As the war progressed, captives were gradually sent to Japan. Some were given as gifts by lower-ranking samurai or generals to their families, while the majority were gathered in Japanese camps and transported by ship alongside military forces. Unlike the domestic war captives of earlier Japanese conflicts, these foreign captives were continuously dispatched even while the fighting continued. Japan’s castle towns, already strained by conscription shortages, could not cope with the sudden influx of Korean captives – a point illustrated in Chŏng Hŭi-tŭk’s writings, which frequently describe encountering Korean captives in the streets during the day. Confronted with numbers far exceeding their capacity, local officials and bureaucrats devised an unwritten system to manage the situation, relinquishing direct control over some Korean captives and, in certain cases, merely assigning them nominal overseers. Under this arrangement, while the captives were spared the burden of hard labour, they nonetheless faced the challenge of lacking basic sustenance. For instance, the Jesuit Carlo Spinola recorded an intriguing case: a Korean captive in Nagasaki, though granted his freedom, chose to continue working for the Japanese army in order to earn a living, rather than attempting to escape back to the Korean peninsula.Footnote 71 These sources show that captives navigated a wide range of constraints and opportunities, but always within structures of dependency shaped by the circumstances of their seizure and the institutional context into which they were absorbed.
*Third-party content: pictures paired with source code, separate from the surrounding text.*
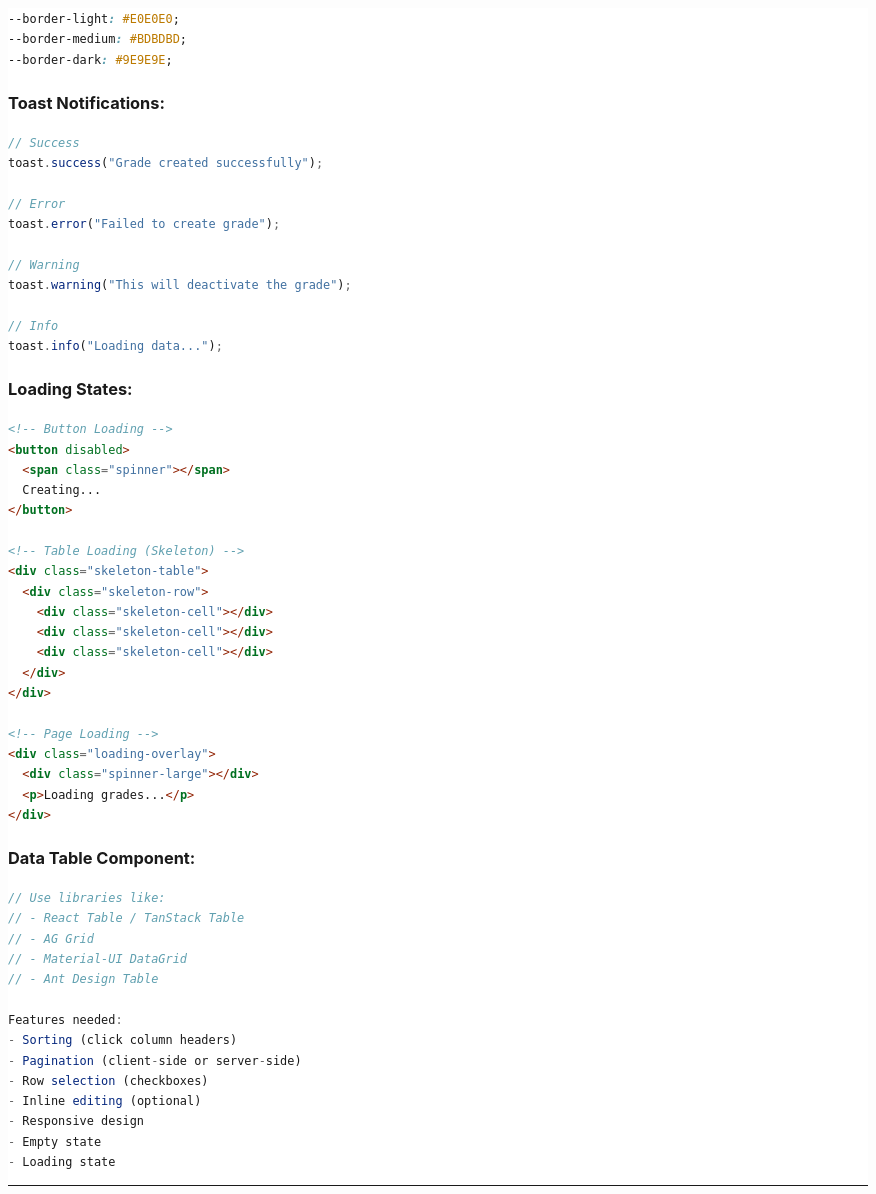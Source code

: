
 ```css
--border-light: #E0E0E0;
--border-medium: #BDBDBD;
--border-dark: #9E9E9E;
```

### Toast Notifications:

```javascript
// Success
toast.success("Grade created successfully");

// Error
toast.error("Failed to create grade");

// Warning
toast.warning("This will deactivate the grade");

// Info
toast.info("Loading data...");
```

### Loading States:

```html
<!-- Button Loading -->
<button disabled>
  <span class="spinner"></span>
  Creating...
</button>

<!-- Table Loading (Skeleton) -->
<div class="skeleton-table">
  <div class="skeleton-row">
    <div class="skeleton-cell"></div>
    <div class="skeleton-cell"></div>
    <div class="skeleton-cell"></div>
  </div>
</div>

<!-- Page Loading -->
<div class="loading-overlay">
  <div class="spinner-large"></div>
  <p>Loading grades...</p>
</div>
```

### Data Table Component:

```javascript
// Use libraries like:
// - React Table / TanStack Table
// - AG Grid
// - Material-UI DataGrid
// - Ant Design Table

Features needed:
- Sorting (click column headers)
- Pagination (client-side or server-side)
- Row selection (checkboxes)
- Inline editing (optional)
- Responsive design
- Empty state
- Loading state
```

---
This study has therefore argued that the fates of Imjin War captives cannot be reduced to a single model. Their experiences were produced at the intersection of multiple forces: the demographic devastation of the war, the classificatory violence that began on the battlefield, the pressures created by the mass transport of civilians, and Japan’s improvised systems for incorporating foreign captives. Situating these trajectories within broader discussions of coercion and early modern mobility highlights the need to understand captivity as a spectrum of conditions rather than a fixed status. Such an approach not only clarifies the internal diversity of the Imjin War captives but also positions their stories within wider global patterns of early modern coerced movement.